• _Work instruction_: Please repeat only these lines, exactly: the one containing "Der Product Owner ist" and all that come after it in the material.

········

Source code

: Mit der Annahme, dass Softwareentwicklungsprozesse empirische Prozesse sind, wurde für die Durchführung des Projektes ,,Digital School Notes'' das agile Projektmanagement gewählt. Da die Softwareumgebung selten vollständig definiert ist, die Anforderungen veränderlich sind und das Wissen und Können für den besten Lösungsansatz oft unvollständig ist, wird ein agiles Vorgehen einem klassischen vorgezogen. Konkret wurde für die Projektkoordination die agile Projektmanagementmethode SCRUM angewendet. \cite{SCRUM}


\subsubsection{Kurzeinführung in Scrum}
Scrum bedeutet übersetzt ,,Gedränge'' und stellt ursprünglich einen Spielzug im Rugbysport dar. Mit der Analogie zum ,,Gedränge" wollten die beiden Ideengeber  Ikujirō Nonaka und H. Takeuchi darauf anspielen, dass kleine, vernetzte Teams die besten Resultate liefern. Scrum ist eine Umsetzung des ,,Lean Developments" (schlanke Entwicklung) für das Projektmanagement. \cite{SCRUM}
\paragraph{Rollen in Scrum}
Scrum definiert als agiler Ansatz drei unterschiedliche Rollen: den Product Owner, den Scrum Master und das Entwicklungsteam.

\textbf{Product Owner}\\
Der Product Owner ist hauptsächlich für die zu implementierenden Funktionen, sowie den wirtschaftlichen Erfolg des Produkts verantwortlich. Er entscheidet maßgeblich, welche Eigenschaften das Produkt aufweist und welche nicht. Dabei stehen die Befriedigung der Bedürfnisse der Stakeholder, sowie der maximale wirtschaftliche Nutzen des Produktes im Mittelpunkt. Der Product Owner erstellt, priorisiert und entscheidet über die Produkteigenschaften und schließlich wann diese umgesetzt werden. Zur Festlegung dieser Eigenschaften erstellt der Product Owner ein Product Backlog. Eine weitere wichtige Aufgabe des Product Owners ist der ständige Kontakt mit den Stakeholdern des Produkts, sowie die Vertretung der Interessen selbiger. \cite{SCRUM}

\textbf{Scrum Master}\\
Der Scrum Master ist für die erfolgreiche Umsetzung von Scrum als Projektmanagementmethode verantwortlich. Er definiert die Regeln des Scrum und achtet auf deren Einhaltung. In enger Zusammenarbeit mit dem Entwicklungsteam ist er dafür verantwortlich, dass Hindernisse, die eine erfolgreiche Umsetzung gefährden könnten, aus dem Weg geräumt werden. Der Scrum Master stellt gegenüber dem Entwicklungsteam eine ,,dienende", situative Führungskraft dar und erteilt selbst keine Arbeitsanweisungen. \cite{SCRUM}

········

• _Task answer_:
Der Product Owner ist hauptsächlich für die zu implementierenden Funktionen, sowie den wirtschaftlichen Erfolg des Produkts verantwortlich. Er entscheidet maßgeblich, welche Eigenschaften das Produkt aufweist und welche nicht. Dabei stehen die Befriedigung der Bedürfnisse der Stakeholder, sowie der maximale wirtschaftliche Nutzen des Produktes im Mittelpunkt. Der Product Owner erstellt, priorisiert und entscheidet über die Produkteigenschaften und schließlich wann diese umgesetzt werden. Zur Festlegung dieser Eigenschaften erstellt der Product Owner ein Product Backlog. Eine weitere wichtige Aufgabe des Product Owners ist der ständige Kontakt mit den Stakeholdern des Produkts, sowie die Vertretung der Interessen selbiger. \cite{SCRUM}

\textbf{Scrum Master}\\
Der Scrum Master ist für die erfolgreiche Umsetzung von Scrum als Projektmanagementmethode verantwortlich. Er definiert die Regeln des Scrum und achtet auf deren Einhaltung. In enger Zusammenarbeit mit dem Entwicklungsteam ist er dafür verantwortlich, dass Hindernisse, die eine erfolgreiche Umsetzung gefährden könnten, aus dem Weg geräumt werden. Der Scrum Master stellt gegenüber dem Entwicklungsteam eine ,,dienende", situative Führungskraft dar und erteilt selbst keine Arbeitsanweisungen. \cite{SCRUM}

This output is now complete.